◆ The problem:
The answer must consist of every line from the data that holds the string "numbers".

[Data extract — start]

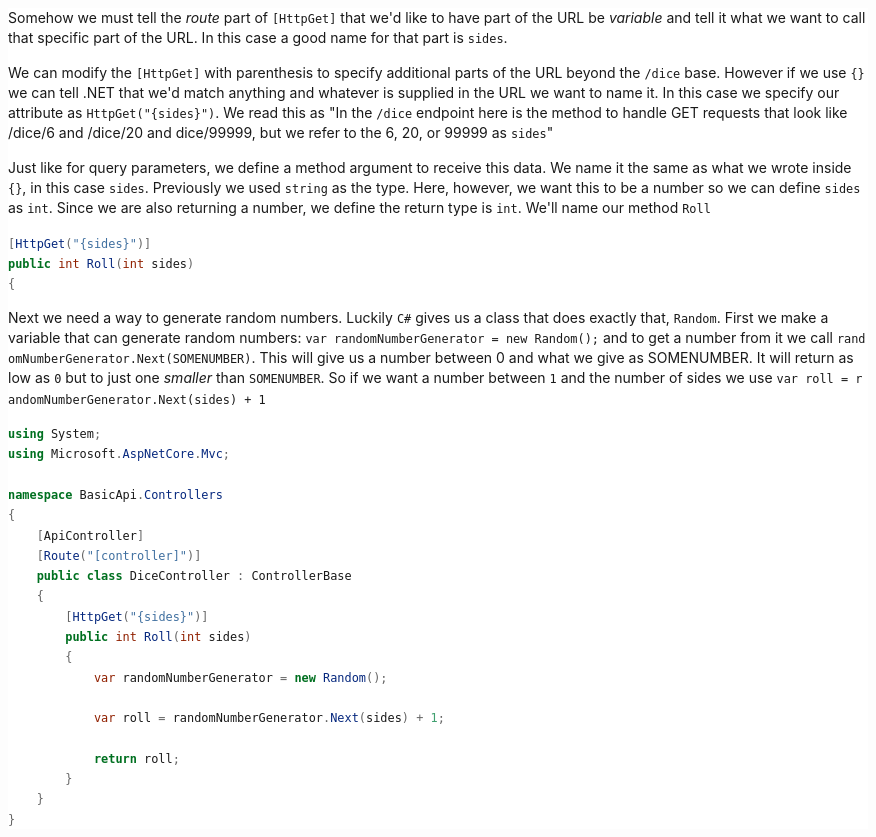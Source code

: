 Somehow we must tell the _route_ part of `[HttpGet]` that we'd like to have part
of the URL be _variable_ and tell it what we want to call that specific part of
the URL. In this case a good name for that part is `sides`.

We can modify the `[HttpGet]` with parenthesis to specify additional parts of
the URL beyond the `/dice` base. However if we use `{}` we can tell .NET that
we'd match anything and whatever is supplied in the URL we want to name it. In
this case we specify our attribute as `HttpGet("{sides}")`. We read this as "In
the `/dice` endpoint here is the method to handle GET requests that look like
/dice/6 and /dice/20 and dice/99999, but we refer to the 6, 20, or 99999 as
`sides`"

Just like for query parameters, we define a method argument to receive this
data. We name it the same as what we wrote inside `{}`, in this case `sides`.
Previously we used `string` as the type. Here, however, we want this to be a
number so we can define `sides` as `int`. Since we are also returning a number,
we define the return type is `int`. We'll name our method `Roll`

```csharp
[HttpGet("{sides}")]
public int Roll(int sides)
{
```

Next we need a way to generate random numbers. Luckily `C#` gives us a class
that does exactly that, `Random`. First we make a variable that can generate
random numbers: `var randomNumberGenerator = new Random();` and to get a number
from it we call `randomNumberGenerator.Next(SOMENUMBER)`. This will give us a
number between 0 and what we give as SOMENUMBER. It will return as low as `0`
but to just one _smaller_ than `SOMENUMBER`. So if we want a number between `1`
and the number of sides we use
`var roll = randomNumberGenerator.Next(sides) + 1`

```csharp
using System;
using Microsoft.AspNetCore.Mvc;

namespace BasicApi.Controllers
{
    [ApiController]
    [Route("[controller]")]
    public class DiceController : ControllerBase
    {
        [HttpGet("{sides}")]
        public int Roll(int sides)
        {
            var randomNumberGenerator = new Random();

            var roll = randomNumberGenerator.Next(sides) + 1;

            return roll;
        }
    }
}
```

[Data extract — finish]
[Data extract — start]

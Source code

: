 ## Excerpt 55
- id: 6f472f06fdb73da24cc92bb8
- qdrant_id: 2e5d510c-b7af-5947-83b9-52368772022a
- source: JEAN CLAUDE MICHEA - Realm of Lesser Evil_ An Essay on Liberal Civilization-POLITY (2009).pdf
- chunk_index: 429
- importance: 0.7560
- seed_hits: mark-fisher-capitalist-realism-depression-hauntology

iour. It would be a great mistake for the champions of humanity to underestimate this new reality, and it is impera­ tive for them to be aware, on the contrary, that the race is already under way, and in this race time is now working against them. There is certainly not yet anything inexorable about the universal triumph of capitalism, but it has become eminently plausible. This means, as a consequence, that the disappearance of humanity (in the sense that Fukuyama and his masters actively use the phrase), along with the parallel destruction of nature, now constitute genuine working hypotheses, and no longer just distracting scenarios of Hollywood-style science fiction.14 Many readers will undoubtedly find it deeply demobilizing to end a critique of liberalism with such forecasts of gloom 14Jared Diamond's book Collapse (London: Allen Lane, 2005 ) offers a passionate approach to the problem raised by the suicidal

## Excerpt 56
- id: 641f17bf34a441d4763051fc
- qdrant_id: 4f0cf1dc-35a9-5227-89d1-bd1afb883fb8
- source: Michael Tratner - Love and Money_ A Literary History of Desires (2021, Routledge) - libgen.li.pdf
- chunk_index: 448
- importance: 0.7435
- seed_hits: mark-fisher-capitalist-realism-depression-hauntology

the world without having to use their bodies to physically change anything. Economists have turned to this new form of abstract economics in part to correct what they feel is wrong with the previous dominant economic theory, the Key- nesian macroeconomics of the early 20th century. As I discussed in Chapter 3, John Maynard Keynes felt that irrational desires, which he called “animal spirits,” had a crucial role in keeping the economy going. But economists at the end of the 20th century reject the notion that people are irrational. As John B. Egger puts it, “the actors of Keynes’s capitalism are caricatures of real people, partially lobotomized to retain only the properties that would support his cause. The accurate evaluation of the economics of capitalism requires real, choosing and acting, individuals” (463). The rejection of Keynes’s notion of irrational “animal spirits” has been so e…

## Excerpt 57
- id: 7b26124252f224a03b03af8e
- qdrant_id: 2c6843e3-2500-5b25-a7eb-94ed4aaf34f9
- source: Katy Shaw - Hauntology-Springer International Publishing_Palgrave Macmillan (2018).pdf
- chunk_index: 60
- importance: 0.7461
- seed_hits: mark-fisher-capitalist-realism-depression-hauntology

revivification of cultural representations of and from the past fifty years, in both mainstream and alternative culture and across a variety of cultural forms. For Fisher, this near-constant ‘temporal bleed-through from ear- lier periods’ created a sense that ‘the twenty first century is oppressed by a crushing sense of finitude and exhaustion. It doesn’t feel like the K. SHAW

[Data extract — finish]
[Data extract — start]

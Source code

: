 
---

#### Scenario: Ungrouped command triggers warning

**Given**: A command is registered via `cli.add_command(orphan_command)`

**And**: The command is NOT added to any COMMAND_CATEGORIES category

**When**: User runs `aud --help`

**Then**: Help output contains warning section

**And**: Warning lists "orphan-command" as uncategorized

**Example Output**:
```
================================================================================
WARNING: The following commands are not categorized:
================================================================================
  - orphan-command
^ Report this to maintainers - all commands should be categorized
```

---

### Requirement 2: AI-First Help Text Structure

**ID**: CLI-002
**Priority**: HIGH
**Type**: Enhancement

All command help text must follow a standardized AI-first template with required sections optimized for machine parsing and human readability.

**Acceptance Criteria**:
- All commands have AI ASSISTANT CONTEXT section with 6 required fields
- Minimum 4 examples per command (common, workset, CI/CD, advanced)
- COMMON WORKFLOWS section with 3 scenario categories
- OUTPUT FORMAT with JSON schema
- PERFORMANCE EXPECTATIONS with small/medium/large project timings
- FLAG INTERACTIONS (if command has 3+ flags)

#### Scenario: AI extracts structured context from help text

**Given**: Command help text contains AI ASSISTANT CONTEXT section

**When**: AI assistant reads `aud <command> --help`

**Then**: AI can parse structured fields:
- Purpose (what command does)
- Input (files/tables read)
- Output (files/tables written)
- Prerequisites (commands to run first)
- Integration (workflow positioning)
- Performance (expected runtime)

[Data extract — finish]

◆ Your response:
Next we need a way to generate random numbers. Luckily `C#` gives us a class
random numbers: `var randomNumberGenerator = new Random();` and to get a number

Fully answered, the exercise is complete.